### Task
If a line in the data has the string "greater", please show it.
*** Block opens ***
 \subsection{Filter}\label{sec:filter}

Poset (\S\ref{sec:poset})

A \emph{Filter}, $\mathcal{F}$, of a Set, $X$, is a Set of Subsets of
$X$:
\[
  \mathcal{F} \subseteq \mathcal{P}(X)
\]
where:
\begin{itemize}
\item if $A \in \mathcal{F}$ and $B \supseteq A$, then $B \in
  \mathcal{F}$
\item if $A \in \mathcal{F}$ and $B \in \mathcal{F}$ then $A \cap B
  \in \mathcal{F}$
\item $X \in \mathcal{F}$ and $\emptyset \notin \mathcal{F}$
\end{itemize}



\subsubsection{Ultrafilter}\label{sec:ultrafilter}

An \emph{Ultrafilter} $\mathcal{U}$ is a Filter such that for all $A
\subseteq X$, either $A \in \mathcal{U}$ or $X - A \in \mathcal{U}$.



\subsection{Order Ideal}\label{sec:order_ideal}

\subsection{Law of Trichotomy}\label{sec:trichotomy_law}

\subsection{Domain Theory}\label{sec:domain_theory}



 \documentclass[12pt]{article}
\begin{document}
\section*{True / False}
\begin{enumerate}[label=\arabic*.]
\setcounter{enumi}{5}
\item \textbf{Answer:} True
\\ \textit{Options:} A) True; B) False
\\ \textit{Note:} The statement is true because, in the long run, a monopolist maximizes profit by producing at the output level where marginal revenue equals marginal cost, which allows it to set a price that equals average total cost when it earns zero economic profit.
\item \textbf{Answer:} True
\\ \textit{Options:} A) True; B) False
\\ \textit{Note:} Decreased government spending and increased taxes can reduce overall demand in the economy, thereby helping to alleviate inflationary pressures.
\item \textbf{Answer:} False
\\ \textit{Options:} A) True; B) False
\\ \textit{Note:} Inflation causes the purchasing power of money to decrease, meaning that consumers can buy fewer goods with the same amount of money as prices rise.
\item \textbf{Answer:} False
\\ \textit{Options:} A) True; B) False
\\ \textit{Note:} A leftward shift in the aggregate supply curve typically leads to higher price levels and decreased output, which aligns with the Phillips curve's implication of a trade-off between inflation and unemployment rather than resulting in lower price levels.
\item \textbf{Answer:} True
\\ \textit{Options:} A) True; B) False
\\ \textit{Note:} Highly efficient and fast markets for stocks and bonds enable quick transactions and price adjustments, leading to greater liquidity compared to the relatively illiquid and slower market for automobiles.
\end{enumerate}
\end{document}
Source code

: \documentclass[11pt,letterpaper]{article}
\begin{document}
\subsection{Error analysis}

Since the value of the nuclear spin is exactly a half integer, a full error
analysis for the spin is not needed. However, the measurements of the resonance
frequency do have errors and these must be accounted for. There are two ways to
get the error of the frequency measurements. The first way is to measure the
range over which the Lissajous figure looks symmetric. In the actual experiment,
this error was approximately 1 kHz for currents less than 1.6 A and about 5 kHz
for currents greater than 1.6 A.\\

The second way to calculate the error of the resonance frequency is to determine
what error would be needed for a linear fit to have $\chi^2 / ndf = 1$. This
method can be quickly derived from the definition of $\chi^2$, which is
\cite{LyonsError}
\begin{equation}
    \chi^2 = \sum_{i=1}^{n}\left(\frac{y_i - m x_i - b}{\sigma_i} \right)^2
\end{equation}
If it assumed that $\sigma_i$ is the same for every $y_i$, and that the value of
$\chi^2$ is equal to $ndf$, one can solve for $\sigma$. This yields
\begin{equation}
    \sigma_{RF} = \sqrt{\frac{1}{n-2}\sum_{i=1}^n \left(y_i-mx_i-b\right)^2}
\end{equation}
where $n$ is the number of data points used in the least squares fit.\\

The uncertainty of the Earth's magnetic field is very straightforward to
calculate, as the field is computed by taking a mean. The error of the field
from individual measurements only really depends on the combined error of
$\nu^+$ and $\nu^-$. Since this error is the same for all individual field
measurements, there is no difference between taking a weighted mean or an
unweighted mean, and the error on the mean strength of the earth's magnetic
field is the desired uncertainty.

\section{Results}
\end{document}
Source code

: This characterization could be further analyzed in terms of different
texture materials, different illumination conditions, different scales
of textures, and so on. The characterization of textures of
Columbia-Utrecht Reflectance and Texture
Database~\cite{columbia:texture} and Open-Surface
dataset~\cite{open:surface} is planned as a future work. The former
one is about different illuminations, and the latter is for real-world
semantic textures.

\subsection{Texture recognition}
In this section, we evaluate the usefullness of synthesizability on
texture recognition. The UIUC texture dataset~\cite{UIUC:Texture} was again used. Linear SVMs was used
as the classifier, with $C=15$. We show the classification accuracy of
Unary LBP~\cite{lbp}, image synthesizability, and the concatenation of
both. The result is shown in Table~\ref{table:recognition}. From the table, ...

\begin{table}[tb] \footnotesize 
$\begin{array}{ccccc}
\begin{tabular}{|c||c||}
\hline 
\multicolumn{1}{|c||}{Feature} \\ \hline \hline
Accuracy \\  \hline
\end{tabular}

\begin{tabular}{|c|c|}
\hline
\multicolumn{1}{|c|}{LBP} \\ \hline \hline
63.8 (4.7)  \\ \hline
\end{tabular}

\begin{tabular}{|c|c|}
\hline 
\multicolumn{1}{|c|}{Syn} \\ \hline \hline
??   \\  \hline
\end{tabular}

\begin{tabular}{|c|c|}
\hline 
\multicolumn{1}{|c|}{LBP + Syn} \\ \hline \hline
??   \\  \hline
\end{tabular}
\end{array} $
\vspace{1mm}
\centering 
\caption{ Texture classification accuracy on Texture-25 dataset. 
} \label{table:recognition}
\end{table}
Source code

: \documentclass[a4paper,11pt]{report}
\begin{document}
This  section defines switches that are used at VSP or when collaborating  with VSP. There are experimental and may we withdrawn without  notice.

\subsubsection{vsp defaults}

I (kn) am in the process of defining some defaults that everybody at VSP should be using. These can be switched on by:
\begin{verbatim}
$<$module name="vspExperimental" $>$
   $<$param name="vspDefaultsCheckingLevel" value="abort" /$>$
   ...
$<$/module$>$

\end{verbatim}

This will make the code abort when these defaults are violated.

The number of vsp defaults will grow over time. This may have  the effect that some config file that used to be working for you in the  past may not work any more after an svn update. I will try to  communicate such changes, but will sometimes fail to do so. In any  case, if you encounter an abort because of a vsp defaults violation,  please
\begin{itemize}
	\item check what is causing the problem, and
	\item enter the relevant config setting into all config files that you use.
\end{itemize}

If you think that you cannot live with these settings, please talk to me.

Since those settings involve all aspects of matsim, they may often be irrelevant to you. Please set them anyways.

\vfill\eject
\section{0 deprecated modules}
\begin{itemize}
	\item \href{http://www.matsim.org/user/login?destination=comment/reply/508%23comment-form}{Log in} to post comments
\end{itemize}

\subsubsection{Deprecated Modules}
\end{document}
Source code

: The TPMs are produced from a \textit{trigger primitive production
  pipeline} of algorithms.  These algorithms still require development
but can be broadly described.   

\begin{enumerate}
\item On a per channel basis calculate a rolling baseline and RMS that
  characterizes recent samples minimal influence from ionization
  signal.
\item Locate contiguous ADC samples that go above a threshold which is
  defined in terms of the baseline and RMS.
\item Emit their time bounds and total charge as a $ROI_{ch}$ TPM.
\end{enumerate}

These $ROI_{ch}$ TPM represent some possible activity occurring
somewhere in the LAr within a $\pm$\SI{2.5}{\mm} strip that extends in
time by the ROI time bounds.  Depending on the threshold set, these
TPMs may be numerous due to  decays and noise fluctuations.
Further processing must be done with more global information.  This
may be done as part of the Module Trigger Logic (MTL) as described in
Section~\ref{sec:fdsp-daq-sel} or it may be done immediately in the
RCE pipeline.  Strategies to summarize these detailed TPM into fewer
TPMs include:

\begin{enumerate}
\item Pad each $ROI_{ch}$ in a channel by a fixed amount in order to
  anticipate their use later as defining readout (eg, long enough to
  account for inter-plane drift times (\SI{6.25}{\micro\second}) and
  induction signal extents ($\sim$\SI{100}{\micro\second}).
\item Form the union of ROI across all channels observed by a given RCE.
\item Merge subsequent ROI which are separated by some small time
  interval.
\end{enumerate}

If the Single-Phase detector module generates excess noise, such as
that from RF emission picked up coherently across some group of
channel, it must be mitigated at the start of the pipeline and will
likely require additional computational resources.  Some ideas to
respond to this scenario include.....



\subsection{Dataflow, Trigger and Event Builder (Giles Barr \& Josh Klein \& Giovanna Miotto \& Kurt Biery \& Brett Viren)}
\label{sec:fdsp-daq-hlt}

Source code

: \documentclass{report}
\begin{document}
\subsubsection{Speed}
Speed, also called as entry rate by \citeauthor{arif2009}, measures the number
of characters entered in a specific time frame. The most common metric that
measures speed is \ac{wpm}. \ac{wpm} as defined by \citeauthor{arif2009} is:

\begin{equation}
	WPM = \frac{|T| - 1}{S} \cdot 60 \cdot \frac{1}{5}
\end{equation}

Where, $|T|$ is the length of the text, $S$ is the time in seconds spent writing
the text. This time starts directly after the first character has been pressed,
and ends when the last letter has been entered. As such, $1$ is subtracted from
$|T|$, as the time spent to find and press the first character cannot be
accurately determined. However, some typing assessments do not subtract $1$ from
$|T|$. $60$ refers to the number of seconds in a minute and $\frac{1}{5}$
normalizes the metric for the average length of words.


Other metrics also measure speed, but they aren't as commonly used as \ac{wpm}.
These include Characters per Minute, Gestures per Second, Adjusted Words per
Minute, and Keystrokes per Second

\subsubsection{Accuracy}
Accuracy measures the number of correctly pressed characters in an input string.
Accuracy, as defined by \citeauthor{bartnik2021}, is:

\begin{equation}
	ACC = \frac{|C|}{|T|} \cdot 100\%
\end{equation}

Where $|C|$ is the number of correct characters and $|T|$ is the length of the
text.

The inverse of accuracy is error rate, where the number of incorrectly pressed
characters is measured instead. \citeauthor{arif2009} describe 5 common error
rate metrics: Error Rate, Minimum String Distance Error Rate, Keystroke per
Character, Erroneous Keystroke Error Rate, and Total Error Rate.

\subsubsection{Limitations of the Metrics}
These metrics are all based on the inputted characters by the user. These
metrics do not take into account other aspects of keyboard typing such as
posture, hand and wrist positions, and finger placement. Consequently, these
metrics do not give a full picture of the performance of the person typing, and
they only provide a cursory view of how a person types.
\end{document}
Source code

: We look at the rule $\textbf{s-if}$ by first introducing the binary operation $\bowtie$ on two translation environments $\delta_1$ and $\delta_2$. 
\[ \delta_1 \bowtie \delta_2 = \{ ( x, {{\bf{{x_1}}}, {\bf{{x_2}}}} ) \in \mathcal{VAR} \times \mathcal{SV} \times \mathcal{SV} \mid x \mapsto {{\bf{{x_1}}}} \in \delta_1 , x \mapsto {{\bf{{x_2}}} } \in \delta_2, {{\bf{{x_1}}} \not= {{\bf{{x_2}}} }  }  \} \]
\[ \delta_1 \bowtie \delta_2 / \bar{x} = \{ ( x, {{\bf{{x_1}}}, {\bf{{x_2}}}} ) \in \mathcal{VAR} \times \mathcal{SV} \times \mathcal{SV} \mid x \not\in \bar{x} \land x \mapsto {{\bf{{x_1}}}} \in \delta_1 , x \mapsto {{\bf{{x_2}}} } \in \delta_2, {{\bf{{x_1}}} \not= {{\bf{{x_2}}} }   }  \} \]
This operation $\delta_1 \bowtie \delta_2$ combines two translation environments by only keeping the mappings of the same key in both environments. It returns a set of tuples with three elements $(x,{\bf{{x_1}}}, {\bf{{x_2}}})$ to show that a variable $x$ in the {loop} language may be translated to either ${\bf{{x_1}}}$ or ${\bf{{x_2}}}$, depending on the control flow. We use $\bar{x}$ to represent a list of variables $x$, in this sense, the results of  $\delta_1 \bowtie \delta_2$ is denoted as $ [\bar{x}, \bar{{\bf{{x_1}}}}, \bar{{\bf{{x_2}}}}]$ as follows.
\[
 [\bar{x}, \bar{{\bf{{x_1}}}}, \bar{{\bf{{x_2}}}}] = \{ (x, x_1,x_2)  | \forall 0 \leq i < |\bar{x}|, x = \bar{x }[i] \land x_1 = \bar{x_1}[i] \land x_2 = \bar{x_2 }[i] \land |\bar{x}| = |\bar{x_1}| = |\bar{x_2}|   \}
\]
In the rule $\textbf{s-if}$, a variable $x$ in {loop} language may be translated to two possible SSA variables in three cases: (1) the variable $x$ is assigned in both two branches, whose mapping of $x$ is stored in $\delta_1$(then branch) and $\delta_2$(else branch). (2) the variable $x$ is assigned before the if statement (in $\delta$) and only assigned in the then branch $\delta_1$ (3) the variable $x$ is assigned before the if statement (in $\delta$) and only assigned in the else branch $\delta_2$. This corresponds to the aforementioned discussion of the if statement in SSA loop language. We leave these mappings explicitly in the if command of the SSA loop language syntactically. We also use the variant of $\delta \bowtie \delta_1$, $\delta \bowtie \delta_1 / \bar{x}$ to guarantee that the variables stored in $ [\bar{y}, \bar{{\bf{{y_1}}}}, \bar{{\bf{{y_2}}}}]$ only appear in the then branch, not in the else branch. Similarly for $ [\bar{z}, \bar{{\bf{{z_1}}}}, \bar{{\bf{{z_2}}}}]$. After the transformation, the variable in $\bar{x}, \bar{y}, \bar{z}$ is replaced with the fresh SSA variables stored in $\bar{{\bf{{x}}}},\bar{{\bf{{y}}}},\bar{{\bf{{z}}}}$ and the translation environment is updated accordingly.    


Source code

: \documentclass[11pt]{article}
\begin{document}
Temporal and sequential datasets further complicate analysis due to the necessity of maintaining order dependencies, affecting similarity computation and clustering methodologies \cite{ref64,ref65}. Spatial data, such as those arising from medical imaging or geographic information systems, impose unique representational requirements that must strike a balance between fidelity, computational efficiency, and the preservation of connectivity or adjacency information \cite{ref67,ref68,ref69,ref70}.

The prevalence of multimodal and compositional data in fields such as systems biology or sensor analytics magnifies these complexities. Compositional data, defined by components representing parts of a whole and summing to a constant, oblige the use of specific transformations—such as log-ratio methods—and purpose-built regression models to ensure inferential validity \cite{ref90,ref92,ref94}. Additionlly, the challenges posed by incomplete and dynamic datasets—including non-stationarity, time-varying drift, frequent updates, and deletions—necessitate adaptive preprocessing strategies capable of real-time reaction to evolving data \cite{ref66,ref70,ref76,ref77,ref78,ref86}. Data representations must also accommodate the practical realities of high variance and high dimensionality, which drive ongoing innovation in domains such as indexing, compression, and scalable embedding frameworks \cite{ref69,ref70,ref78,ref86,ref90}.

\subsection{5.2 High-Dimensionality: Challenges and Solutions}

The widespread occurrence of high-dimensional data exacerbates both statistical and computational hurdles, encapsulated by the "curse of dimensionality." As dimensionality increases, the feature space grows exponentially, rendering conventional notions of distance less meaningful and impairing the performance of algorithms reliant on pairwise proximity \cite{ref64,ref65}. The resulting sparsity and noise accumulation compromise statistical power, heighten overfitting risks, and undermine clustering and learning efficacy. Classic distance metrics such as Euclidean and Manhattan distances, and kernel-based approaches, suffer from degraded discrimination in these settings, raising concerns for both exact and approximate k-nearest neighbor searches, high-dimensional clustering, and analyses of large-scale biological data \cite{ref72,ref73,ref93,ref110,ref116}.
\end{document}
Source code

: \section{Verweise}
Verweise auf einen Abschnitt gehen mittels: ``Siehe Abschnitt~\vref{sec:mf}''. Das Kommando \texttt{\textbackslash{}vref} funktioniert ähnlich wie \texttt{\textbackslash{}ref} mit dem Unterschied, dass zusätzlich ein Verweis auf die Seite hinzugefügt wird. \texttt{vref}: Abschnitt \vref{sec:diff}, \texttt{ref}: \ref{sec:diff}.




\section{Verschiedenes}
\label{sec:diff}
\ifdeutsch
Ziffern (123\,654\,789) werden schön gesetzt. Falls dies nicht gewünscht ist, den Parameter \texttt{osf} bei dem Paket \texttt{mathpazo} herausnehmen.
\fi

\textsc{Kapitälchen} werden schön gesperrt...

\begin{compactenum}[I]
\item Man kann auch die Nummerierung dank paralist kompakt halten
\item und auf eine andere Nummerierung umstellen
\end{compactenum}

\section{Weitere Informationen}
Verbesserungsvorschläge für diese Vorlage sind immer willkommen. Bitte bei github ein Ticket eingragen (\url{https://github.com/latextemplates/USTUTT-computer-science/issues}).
*** Block closes ***
### Answer to the problem
\\ \textit{Note:} Highly efficient and fast markets for stocks and bonds enable quick transactions and price adjustments, leading to greater liquidity compared to the relatively illiquid and slower market for automobiles.
for currents greater than 1.6 A.\\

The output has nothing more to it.